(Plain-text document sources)
== Segment start ==

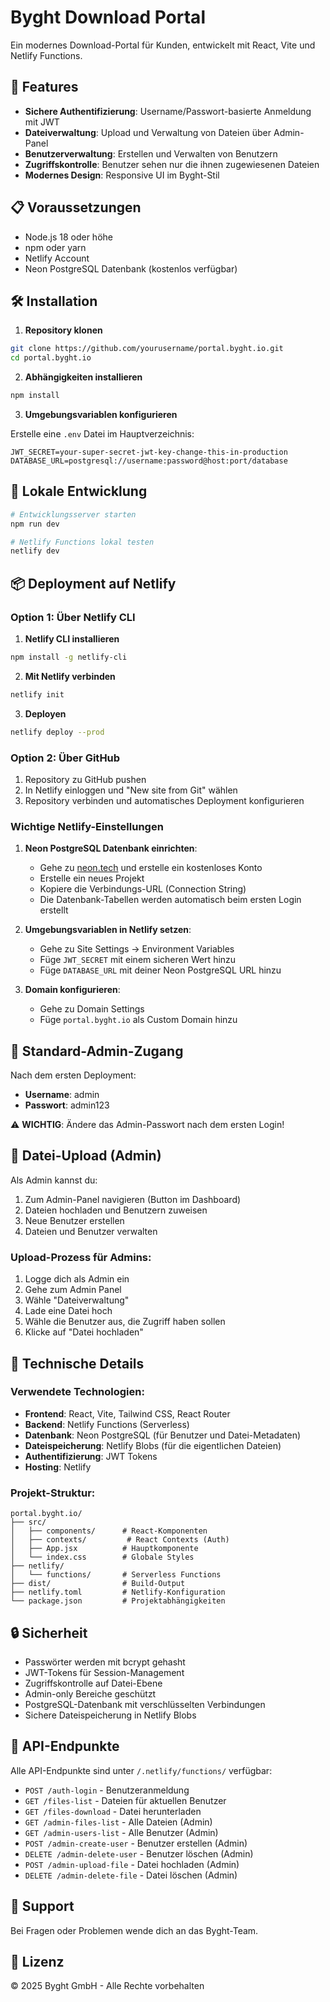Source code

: # Byght Download Portal

Ein modernes Download-Portal für Kunden, entwickelt mit React, Vite und Netlify Functions.

## 🚀 Features

- **Sichere Authentifizierung**: Username/Passwort-basierte Anmeldung mit JWT
- **Dateiverwaltung**: Upload und Verwaltung von Dateien über Admin-Panel
- **Benutzerverwaltung**: Erstellen und Verwalten von Benutzern
- **Zugriffskontrolle**: Benutzer sehen nur die ihnen zugewiesenen Dateien
- **Modernes Design**: Responsive UI im Byght-Stil

## 📋 Voraussetzungen

- Node.js 18 oder höhe
- npm oder yarn
- Netlify Account
- Neon PostgreSQL Datenbank (kostenlos verfügbar)

## 🛠️ Installation 

1. **Repository klonen**
```bash
git clone https://github.com/yourusername/portal.byght.io.git
cd portal.byght.io
```

2. **Abhängigkeiten installieren**
```bash
npm install
```

3. **Umgebungsvariablen konfigurieren**

Erstelle eine `.env` Datei im Hauptverzeichnis:
```env
JWT_SECRET=your-super-secret-jwt-key-change-this-in-production
DATABASE_URL=postgresql://username:password@host:port/database
```

## 🚀 Lokale Entwicklung

```bash
# Entwicklungsserver starten
npm run dev

# Netlify Functions lokal testen
netlify dev
```

## 📦 Deployment auf Netlify

### Option 1: Über Netlify CLI

1. **Netlify CLI installieren**
```bash
npm install -g netlify-cli
```

2. **Mit Netlify verbinden**
```bash
netlify init
```

3. **Deployen**
```bash
netlify deploy --prod
```

### Option 2: Über GitHub

1. Repository zu GitHub pushen
2. In Netlify einloggen und "New site from Git" wählen
3. Repository verbinden und automatisches Deployment konfigurieren

### Wichtige Netlify-Einstellungen

1. **Neon PostgreSQL Datenbank einrichten**:
   - Gehe zu [neon.tech](https://neon.tech) und erstelle ein kostenloses Konto
   - Erstelle ein neues Projekt
   - Kopiere die Verbindungs-URL (Connection String)
   - Die Datenbank-Tabellen werden automatisch beim ersten Login erstellt

2. **Umgebungsvariablen in Netlify setzen**:
   - Gehe zu Site Settings → Environment Variables
   - Füge `JWT_SECRET` mit einem sicheren Wert hinzu
   - Füge `DATABASE_URL` mit deiner Neon PostgreSQL URL hinzu

2. **Domain konfigurieren**:
   - Gehe zu Domain Settings
   - Füge `portal.byght.io` als Custom Domain hinzu

## 👤 Standard-Admin-Zugang

Nach dem ersten Deployment:
- **Username**: admin
- **Passwort**: admin123

⚠️ **WICHTIG**: Ändere das Admin-Passwort nach dem ersten Login!

## 📁 Datei-Upload (Admin)

Als Admin kannst du:
1. Zum Admin-Panel navigieren (Button im Dashboard)
2. Dateien hochladen und Benutzern zuweisen
3. Neue Benutzer erstellen
4. Dateien und Benutzer verwalten

### Upload-Prozess für Admins:
1. Logge dich als Admin ein
2. Gehe zum Admin Panel
3. Wähle "Dateiverwaltung"
4. Lade eine Datei hoch
5. Wähle die Benutzer aus, die Zugriff haben sollen
6. Klicke auf "Datei hochladen"

## 🔧 Technische Details

### Verwendete Technologien:
- **Frontend**: React, Vite, Tailwind CSS, React Router
- **Backend**: Netlify Functions (Serverless)
- **Datenbank**: Neon PostgreSQL (für Benutzer und Datei-Metadaten)
- **Dateispeicherung**: Netlify Blobs (für die eigentlichen Dateien)
- **Authentifizierung**: JWT Tokens
- **Hosting**: Netlify

### Projekt-Struktur:
```
portal.byght.io/
├── src/
│   ├── components/      # React-Komponenten
│   ├── contexts/         # React Contexts (Auth)
│   ├── App.jsx          # Hauptkomponente
│   └── index.css        # Globale Styles
├── netlify/
│   └── functions/       # Serverless Functions
├── dist/                # Build-Output
├── netlify.toml         # Netlify-Konfiguration
└── package.json         # Projektabhängigkeiten
```

## 🔒 Sicherheit

- Passwörter werden mit bcrypt gehasht
- JWT-Tokens für Session-Management
- Zugriffskontrolle auf Datei-Ebene
- Admin-only Bereiche geschützt
- PostgreSQL-Datenbank mit verschlüsselten Verbindungen
- Sichere Dateispeicherung in Netlify Blobs

## 📝 API-Endpunkte

Alle API-Endpunkte sind unter `/.netlify/functions/` verfügbar:

- `POST /auth-login` - Benutzeranmeldung
- `GET /files-list` - Dateien für aktuellen Benutzer
- `GET /files-download` - Datei herunterladen
- `GET /admin-files-list` - Alle Dateien (Admin)
- `GET /admin-users-list` - Alle Benutzer (Admin)
- `POST /admin-create-user` - Benutzer erstellen (Admin)
- `DELETE /admin-delete-user` - Benutzer löschen (Admin)
- `POST /admin-upload-file` - Datei hochladen (Admin)
- `DELETE /admin-delete-file` - Datei löschen (Admin)

## 🤝 Support

Bei Fragen oder Problemen wende dich an das Byght-Team.

## 📄 Lizenz

© 2025 Byght GmbH - Alle Rechte vorbehalten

== Segment end ==

WHAT YOU HAVE TO DO
Set every line of the records down again exactly, and exclude all pictures.

SOLUTION FOR THIS TASK
Source code

: # Byght Download Portal

Ein modernes Download-Portal für Kunden, entwickelt mit React, Vite und Netlify Functions.

## 🚀 Features

- **Sichere Authentifizierung**: Username/Passwort-basierte Anmeldung mit JWT
- **Dateiverwaltung**: Upload und Verwaltung von Dateien über Admin-Panel
- **Benutzerverwaltung**: Erstellen und Verwalten von Benutzern
- **Zugriffskontrolle**: Benutzer sehen nur die ihnen zugewiesenen Dateien
- **Modernes Design**: Responsive UI im Byght-Stil

## 📋 Voraussetzungen

- Node.js 18 oder höhe
- npm oder yarn
- Netlify Account
- Neon PostgreSQL Datenbank (kostenlos verfügbar)

## 🛠️ Installation 

1. **Repository klonen**
```bash
git clone https://github.com/yourusername/portal.byght.io.git
cd portal.byght.io
```

2. **Abhängigkeiten installieren**
```bash
npm install
```

3. **Umgebungsvariablen konfigurieren**

Erstelle eine `.env` Datei im Hauptverzeichnis:
```env
JWT_SECRET=your-super-secret-jwt-key-change-this-in-production
DATABASE_URL=postgresql://username:password@host:port/database
```

## 🚀 Lokale Entwicklung

```bash
# Entwicklungsserver starten
npm run dev

# Netlify Functions lokal testen
netlify dev
```

## 📦 Deployment auf Netlify

### Option 1: Über Netlify CLI

1. **Netlify CLI installieren**
```bash
npm install -g netlify-cli
```

2. **Mit Netlify verbinden**
```bash
netlify init
```

3. **Deployen**
```bash
netlify deploy --prod
```

### Option 2: Über GitHub

1. Repository zu GitHub pushen
2. In Netlify einloggen und "New site from Git" wählen
3. Repository verbinden und automatisches Deployment konfigurieren

### Wichtige Netlify-Einstellungen

1. **Neon PostgreSQL Datenbank einrichten**:
   - Gehe zu [neon.tech](https://neon.tech) und erstelle ein kostenloses Konto
   - Erstelle ein neues Projekt
   - Kopiere die Verbindungs-URL (Connection String)
   - Die Datenbank-Tabellen werden automatisch beim ersten Login erstellt

2. **Umgebungsvariablen in Netlify setzen**:
   - Gehe zu Site Settings → Environment Variables
   - Füge `JWT_SECRET` mit einem sicheren Wert hinzu
   - Füge `DATABASE_URL` mit deiner Neon PostgreSQL URL hinzu

2. **Domain konfigurieren**:
   - Gehe zu Domain Settings
   - Füge `portal.byght.io` als Custom Domain hinzu

## 👤 Standard-Admin-Zugang

Nach dem ersten Deployment:
- **Username**: admin
- **Passwort**: admin123

⚠️ **WICHTIG**: Ändere das Admin-Passwort nach dem ersten Login!

## 📁 Datei-Upload (Admin)

Als Admin kannst du:
1. Zum Admin-Panel navigieren (Button im Dashboard)
2. Dateien hochladen und Benutzern zuweisen
3. Neue Benutzer erstellen
4. Dateien und Benutzer verwalten

### Upload-Prozess für Admins:
1. Logge dich als Admin ein
2. Gehe zum Admin Panel
3. Wähle "Dateiverwaltung"
4. Lade eine Datei hoch
5. Wähle die Benutzer aus, die Zugriff haben sollen
6. Klicke auf "Datei hochladen"

## 🔧 Technische Details

### Verwendete Technologien:
- **Frontend**: React, Vite, Tailwind CSS, React Router
- **Backend**: Netlify Functions (Serverless)
- **Datenbank**: Neon PostgreSQL (für Benutzer und Datei-Metadaten)
- **Dateispeicherung**: Netlify Blobs (für die eigentlichen Dateien)
- **Authentifizierung**: JWT Tokens
- **Hosting**: Netlify

### Projekt-Struktur:
```
portal.byght.io/
├── src/
│   ├── components/      # React-Komponenten
│   ├── contexts/         # React Contexts (Auth)
│   ├── App.jsx          # Hauptkomponente
│   └── index.css        # Globale Styles
├── netlify/
│   └── functions/       # Serverless Functions
├── dist/                # Build-Output
├── netlify.toml         # Netlify-Konfiguration
└── package.json         # Projektabhängigkeiten
```

## 🔒 Sicherheit

- Passwörter werden mit bcrypt gehasht
- JWT-Tokens für Session-Management
- Zugriffskontrolle auf Datei-Ebene
- Admin-only Bereiche geschützt
- PostgreSQL-Datenbank mit verschlüsselten Verbindungen
- Sichere Dateispeicherung in Netlify Blobs

## 📝 API-Endpunkte

Alle API-Endpunkte sind unter `/.netlify/functions/` verfügbar:

- `POST /auth-login` - Benutzeranmeldung
- `GET /files-list` - Dateien für aktuellen Benutzer
- `GET /files-download` - Datei herunterladen
- `GET /admin-files-list` - Alle Dateien (Admin)
- `GET /admin-users-list` - Alle Benutzer (Admin)
- `POST /admin-create-user` - Benutzer erstellen (Admin)
- `DELETE /admin-delete-user` - Benutzer löschen (Admin)
- `POST /admin-upload-file` - Datei hochladen (Admin)
- `DELETE /admin-delete-file` - Datei löschen (Admin)

## 🤝 Support

Bei Fragen oder Problemen wende dich an das Byght-Team.

## 📄 Lizenz

© 2025 Byght GmbH - Alle Rechte vorbehalten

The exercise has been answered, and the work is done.